Emma Wall: Hello, and welcome to the Morningstar series, Why Should I Invest with You? I'm Emma Wall and here with me today is Nick Kirrage, Manager of the Schroder Recovery Fund.
Hello, Nick.
Nick Kirrage: Good morning, Emma.
Wall: So the Recovery Fund follow the values of value investing. What exactly is value investing?
Kirrage: Value investing is the art of buying stuff for less than its intrinsic value. I suppose all fund managers say that buy stocks that are worth more than they pay for them. That's the whole point of fund management. But with value investing, we have a more kind of disciplined way of identifying those companies, of finding businesses that trade explicitly low valuations, low P/Es, low cyclically adjusted P/Es, valuation metrics, and we fish in particular ponds of cheap stocks. Businesses often are cheap for a reason, but is that a good reason?
As value investors, we frequently find it's not. By investing in those businesses, when they're very out of favor, you can make significant returns for clients.
Wall: Most famous value investor, of course, is Warren Buffett. He strayed somewhat from strict value investing. With strict value investing, macro has no bearing on it and the market cycle has no bearing on it. Is that correct?
Kirrage: I suppose value investing, as many different styles are, is a broad church and there are different ends. I think, Warren Buffett started in the mold of his mentor, Benjamin Graham, who was around in the 1930s, Forties and Fifties and is considered the father of value investing. His belief is that you focus explicitly on cheap valuations and you don't concern yourself overly with the macro economy. The macro economy, of course, is very important. Macroeconomics and the business cycle have a big impact on companies. It's just very, very hard to know how the cycle will unfold and what the direct impact will actually be on the companies, and of course, on their share prices, because the stock market is a discounting mechanism.

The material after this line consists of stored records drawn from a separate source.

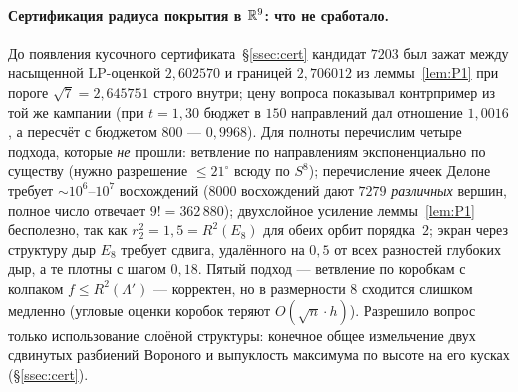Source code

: \paragraph{Сертификация радиуса покрытия в $\R^9$: что не сработало.}
До появления кусочного сертификата~\S\ref{ssec:cert} кандидат $7203$ был
зажат между насыщенной LP-оценкой $2{,}602570$ и границей $2{,}706012$ из леммы~\ref{lem:P1}
при пороге $\sqrt7=2{,}645751$ строго внутри; цену вопроса показывал
контрпример из той же кампании (при $t=1{,}30$ бюджет в $150$ направлений дал
отношение $1{,}0016$, а пересчёт с бюджетом $800$ --- $0{,}9968$). Для полноты
перечислим четыре подхода, которые \emph{не} прошли: ветвление по направлениям
экспоненциально по существу (нужно разрешение $\le21^\circ$ всюду по $S^8$);
перечисление ячеек Делоне требует $\sim10^6$--$10^7$ восхождений ($8000$
восхождений дают $7279$ \emph{различных} вершин, полное число отвечает
$9!=362\,880$); двухслойное усиление леммы~\ref{lem:P1} бесполезно, так как
$r_2^2=1{,}5=R^2(E_8)$ для обеих орбит порядка~$2$; экран через структуру дыр
$E_8$ требует сдвига, удалённого на $0{,}5$ от всех разностей глубоких дыр, а
те плотны с шагом $0{,}18$. Пятый подход --- ветвление по коробкам с колпаком
$f\le R^2(\Lambda')$ --- корректен, но в размерности $8$ сходится слишком
медленно (угловые оценки коробок теряют $O(\sqrt n\cdot h)$). Разрешило
вопрос только использование слоёной структуры: конечное общее измельчение
двух сдвинутых разбиений Вороного и выпуклость максимума по высоте на его
кусках (\S\ref{ssec:cert}).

So, no, we don't take an explicit macro view, but we always have in the back of our mind that economics is a very cyclical phenomenon. It's very mean reverting over time. So, where we are investing where the assumptions are the things are good and will remain good, that's potentially quite dangerous and where we are investing where things are bad and the assumption is it will never improve, that potentially approaches right side of the averages.
Wall: Looking then at the risks, 2011 was quite a difficult year for you. The nature of value investing is, of course, sometimes stocks will be cheap just because they are rubbish.
Kirrage: Well, there is that, and I suppose we’re constantly asking ourselves. People often say things have changed, that's why the stock is cheap, because what it has done in the past is not a guide for the future. And sometimes things have changed. Things changed dramatically for HMV. It looked like a very cheap stock for long period of time. It wasn't. Things had changed. But what we frequently find is that more often than not, things have not changed. The expression, it’s different this time, we believe four of the most dangerous words in investment, because actually frequently it is not that different. And companies are dynamic, remember. They evolve, they change. If things have changed in their marketplace, they evolve to try and take advantage the way in which they've changed.
So, what we find is businesses that are out of favor, frequently come back into favor. You're right though. There are risks to the style of investment. The one we're more focused on is balance sheet risk, because we don't know the time period it will take for companies to improve, to see that recovery.
So, we wanted some security that we won't permanently lose money. We can't control volatility. We can't control whether the stock market will like or dislike these businesses in the short term. But we can make sure that the businesses have better balance sheets, and where they don't have a stronger balance sheet, we're very compensated for that with large amount of upside. That's what our recovery fund does.
Wall: And I suppose just accepting that now and again, stocks will go wrong?
Kirrage: It's very humbling, being a fund manager. I mean, I suppose nobody likes to look silly. But it's actually quite liberating once you accept the fact that you're going to look silly. And by potentially looking silly by accepting that that might happen that you might invest in something that would go wrong, you can kind of free yourself of the constraints of investing in a very small part of the market, and you can look across a very wide opportunity set, and you can make fabulous returns for clients.
And our recovery fund is a great example of that. We have had three or four failures over the last seven years, and yet the returns have been very, very, very strong. So, you've to kind of accept that as an occupational hazard of what we do.
Wall: Nick, thank you very much.
Kirrage: Thank you.
Wall: This is Emma Wall for Morningstar. Thank you for watching.